Item
1.01. Entry into a Material Definitive Agreement.
On October 4, 2021 Saratoga
Investment Corp. (the “Company”), in its capacity as collateral manager and equityholder, and its wholly-owned
special purpose subsidiary, Saratoga Investment Funding II, LLC (“SIF II” or the “Borrower”),
as borrower, entered into a senior secured credit facility (the “Credit Facility”) with Encina Lender Finance,
LLC (“Encina”), acting as administrative agent and as collateral agent.
The Credit Facility is evidenced
by the Credit and Security Agreement, dated as of October 4, 2021 (the “Credit Agreement”), by and among the
Borrower, the Company, as collateral manager and equityholder, the lenders party thereto, Encina, as administrative agent for the secured
parties and the collateral agent, and U.S. Bank National Association, as collateral custodian for the secured parties and as collateral
administrator. The Credit Facility provides for borrowings in U.S. dollars in an aggregate amount of up to $50.0 million. During the first
two years following the closing date, SIF II may request an increase in the commitment amount from $50.0 million to up to $75.0 million.
The terms of the Credit Facility require a minimum drawn amount of $12.5 million at all times during the first six months following the
closing date, which increases to the greater of $25.0 million or 50% of the commitment amount in effect at any time thereafter. The term
of the Credit Facility is three years. Advances are available during the term of the Credit Facility and must be repaid in full at maturity.

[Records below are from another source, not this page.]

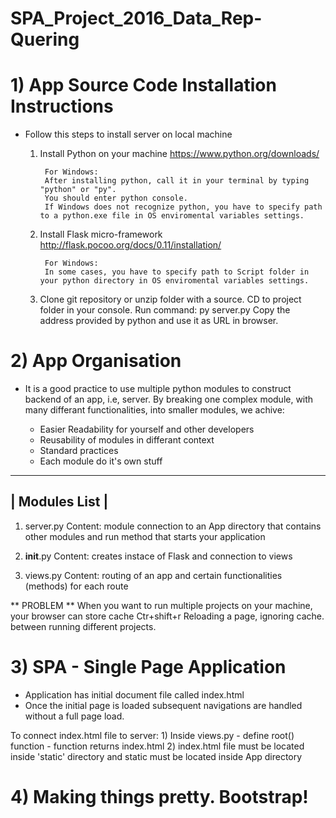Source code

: # SPA_Project_2016_Data_Rep-Quering

# 1) App Source Code Installation Instructions

- Follow this steps to install server on local machine

    1) Install Python on your machine
            https://www.python.org/downloads/
            
            For Windows: 
            After installing python, call it in your terminal by typing "python" or "py".
            You should enter python console.
            If Windows does not recognize python, you have to specify path to a python.exe file in OS enviromental variables settings.
            
    2) Install Flask micro-framework 
            http://flask.pocoo.org/docs/0.11/installation/
            
            For Windows: 
            In some cases, you have to specify path to Script folder in your python directory in OS enviromental variables settings.
            
    3) Clone git repository or unzip folder with a source. CD to project folder in your console. 
       Run command: py server.py
       Copy the address provided by python and use it as URL in browser.

# 2) App Organisation

- It is a good practice to use multiple python modules to construct backend of an app, i.e, server.
  By breaking one complex module, with many differant functionalities, into smaller modules, we achive:
  
    * Easier Readability for yourself and other developers
    * Reusability of modules in differant context
    * Standard practices
    * Each module do it's own stuff
    
_________________
|  Modules List | 
-----------------


1) server.py 
        Content: module connection to an App directory that contains other modules
                 and run method that starts your application
    

2) __init__.py 
        Content: creates instace of Flask and connection to views

3) views.py
        Content: routing of an app and certain functionalities (methods) for each route

** PROBLEM ** 
When you want to run multiple projects on your machine, your browser can store cache 
Ctr+shift+r Reloading a page, ignoring cache.  between running different projects.


# 3) SPA - Single Page Application

- Application has initial document file called index.html
- Once the initial page is loaded subsequent navigations are handled without a full page load. 
  
To connect index.html file to server:
    1) Inside views.py - define root() function 
                       - function returns index.html 
    2) index.html file must be located inside 'static' directory
       and static must be located inside App directory


# 4) Making things pretty. Bootstrap!  






















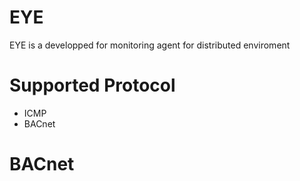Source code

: # EYE
 EYE is a developped for monitoring agent for distributed enviroment

# Supported Protocol
- ICMP
- BACnet

# BACnet


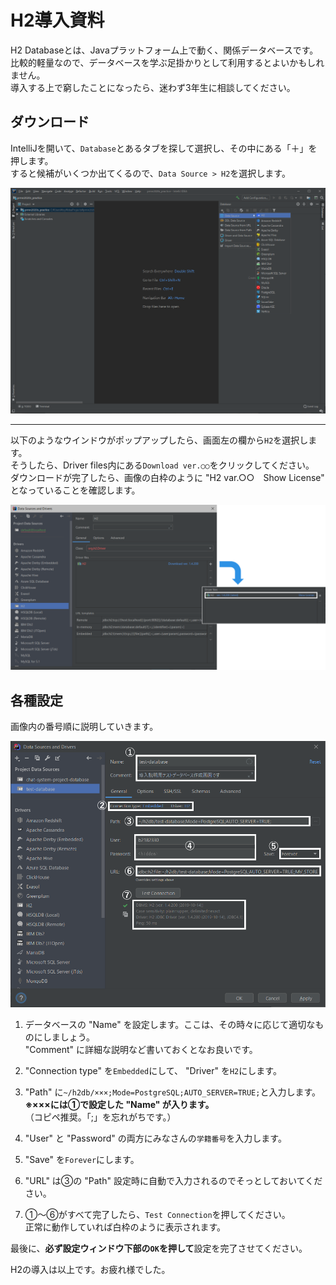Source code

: # H2導入資料

H2 Databaseとは、Javaプラットフォーム上で動く、関係データベースです。  
比較的軽量なので、データベースを学ぶ足掛かりとして利用するとよいかもしれません。  
導入する上で窮したことになったら、迷わず3年生に相談してください。

## ダウンロード

IntelliJを開いて、`Database`とあるタブを探して選択し、その中にある「＋」を押します。  
すると候補がいくつか出てくるので、`Data Source > H2`を選択します。

![H2_H2選択](images/H2_H2選択.png)

***

以下のようなウインドウがポップアップしたら、画面左の欄から`H2`を選択します。  
そうしたら、Driver files内にある`Download ver.○○`をクリックしてください。  
ダウンロードが完了したら、画像の白枠のように "H2 var.○○　Show License" となっていることを確認します。

![H2_ダウンロード](images/H2_ダウンロード.png)  

## 各種設定

画像内の番号順に説明していきます。

![H2_各種設定画面](images/H2_各種設定画面.png)

1. データベースの "Name" を設定します。ここは、その時々に応じて適切なものにしましょう。  
   "Comment" に詳細な説明など書いておくとなお良いです。  
   
2. "Connection type" を`Embedded`にして、 "Driver" を`H2`にします。  

3. "Path" に`~/h2db/×××;Mode=PostgreSQL;AUTO_SERVER=TRUE;`と入力します。  
   **※×××には①で設定した "Name" が入ります。**  
   （コピペ推奨。「;」を忘れがちです。）  

4. "User" と "Password" の両方にみなさんの`学籍番号`を入力します。  

5. "Save" を`Forever`にします。  

6. "URL" は③の "Path" 設定時に自動で入力されるのでそっとしておいてください。  

7. ①～⑥がすべて完了したら、`Test Connection`を押してください。  
   正常に動作していれば白枠のように表示されます。  
  
最後に、**必ず設定ウィンドウ下部の`OK`を押して**設定を完了させてください。  
  
H2の導入は以上です。お疲れ様でした。
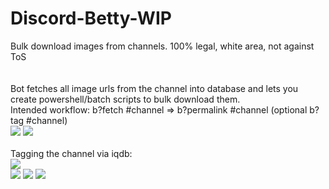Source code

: # Discord-Betty-WIP
Bulk download images from channels. 100% legal, white area, not against ToS <br>
<br> <br>
Bot fetches all image urls from the channel into database and lets you create powershell/batch scripts to bulk download them.<br>
Intended workflow: b?fetch #channel => b?permalink #channel (optional b?tag #channel)
<br> <img src="https://cdn.discordapp.com/attachments/282208855289495554/691463036531114104/aa.png">
<img src="https://cdn.discordapp.com/attachments/282208855289495554/691462583114530858/unknown.png">
<br><br>Tagging the channel via iqdb:<br>
<img src="https://cdn.discordapp.com/attachments/282208855289495554/691462240154419250/unknown.png"> <br>
<img src="https://cdn.discordapp.com/attachments/332062229925199872/691121320389378190/unknown.png">
<img src="https://cdn.discordapp.com/attachments/407270101880930304/691299542620045322/unknown.png">
<img src="https://cdn.discordapp.com/attachments/332062229925199872/691121524777943040/unknown.png">
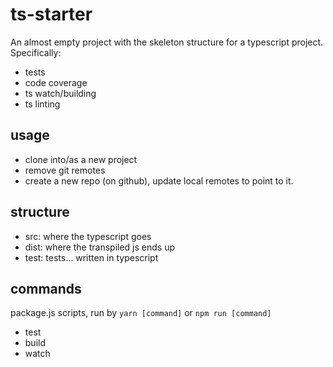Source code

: # ts-starter

An almost empty project with the skeleton structure for a typescript project. Specifically:
- tests
- code coverage
- ts watch/building
- ts linting


## usage

- clone into/as a new project
- remove git remotes
- create a new repo (on github), update local remotes to point to it.

## structure

- src: where the typescript goes
- dist: where the transpiled js ends up
- test: tests... written in typescript

## commands

package.js scripts, run by `yarn [command]` or `npm run [command]`

- test
- build
- watch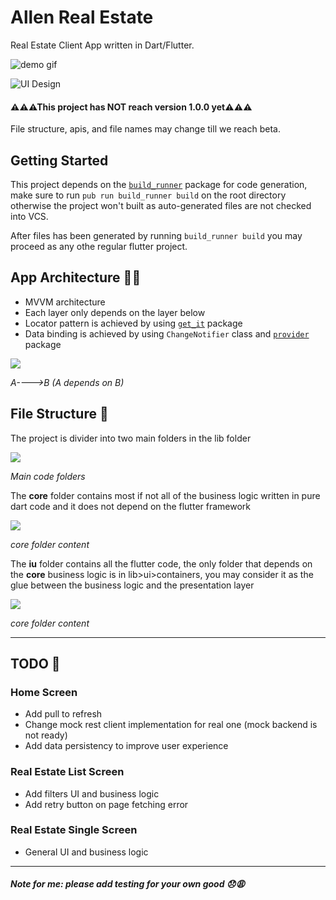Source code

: # Allen Real Estate

Real Estate Client App written in Dart/Flutter.

![demo gif](https://github.com/willallendev/allen-estate/blob/develop/animation.gif)

![UI Design](https://i.imgur.com/SAYERIX.png)


#### ⚠⚠⚠This project has NOT reach version 1.0.0 yet⚠⚠⚠
File structure, apis, and file names may change till we reach beta.


## Getting Started

This project depends on the [`build_runner`](https://pub.dev/packages/build_runner) package for code generation, make sure to run `pub run build_runner build` on the root directory otherwise the project won't built as auto-generated files are not checked into VCS. 

After files has been generated by running `build_runner build` you may proceed as any othe regular flutter project.

## App Architecture 🏨📏
* MVVM architecture
* Each layer only depends on the layer below
* Locator pattern is achieved by using [`get_it`](https://pub.dev/packages/get_it) package
* Data binding is achieved by using `ChangeNotifier` class and [`provider`](https://pub.dev/packages/provider) package

![](https://i.imgur.com/2z2yrO9.png)

*A---->B (A depends on B)*

## File Structure 💾

The project is divider into two main folders in the lib folder

![](https://i.imgur.com/T1xF6ME.png)

*Main code folders*


The **core** folder contains most if not all of the business logic written in pure dart code and it does not depend on the flutter framework

![](https://i.imgur.com/IOlPzHu.png)

*core folder content*

The **iu** folder contains all the flutter code, the only folder that depends on the **core** business logic is in lib>ui>containers, you may consider it as the glue between the business logic and the presentation layer

![](https://i.imgur.com/M00nE8s.png)

*core folder content*

***

## TODO 🛒 

### Home Screen
* Add pull to refresh
* Change mock rest client implementation for real one (mock backend is not ready)
* Add data persistency to improve user experience

### Real Estate List Screen
* Add filters UI and business logic
* Add retry button on page fetching error

### Real Estate Single Screen
* General UI and business logic

****
##### Note for me: please add testing for your own good 😞😩

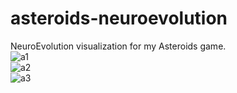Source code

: # asteroids-neuroevolution
NeuroEvolution visualization for my Asteroids game.\
![a1](https://github.com/user-attachments/assets/d81fd986-c1a3-4a9f-9a4e-15ab1991e1b2)\
![a2](https://github.com/user-attachments/assets/2df5ad08-975d-4e45-8246-a617bd9a084e)\
![a3](https://github.com/user-attachments/assets/86c36ce4-380f-4f4d-8cab-36358ca96a0b)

SIF II may request an extension of the maturity date by an additional one year, subject to the agreement of the lenders.
Advances under the
Credit Facility are subject to a borrowing base calculation, with advance rates on eligible loans ranging from 50% to 75%. The
Credit Facility has numerous eligibility criteria for loans to be included in the borrowing base. Advances under the Credit Facility
bear interest at a floating rate per annum equal to LIBOR plus 4.0%, with a LIBOR floor of 0.75%, and with customary provisions
related to the selection by the Lender and the Company of a replacement benchmark rate. The Borrower must pay an unused fee on the
amount by which the commitment amount exceeds outstanding principal amounts on each day at a rate per annum equal to 0.75% if usage
is less than 50% of the commitment amount, or 0.50% if usage is less than or equal to 50% of the commitment amount. The
Borrower’s obligations to the lenders under the Credit Facility are secured by a first priority security interest in
substantially all of the Borrower’s assets. In addition, the Borrower’s obligations to the lenders under the Credit
Facility are secured by a pledge by the Company of its equity interests in SIF II, which is evidenced by the Equity Pledge
Agreement, dated as of October 4, 2021 (the “Equity Pledge Agreement”), by and between the Company and
Encina, as collateral agent for the secured parties.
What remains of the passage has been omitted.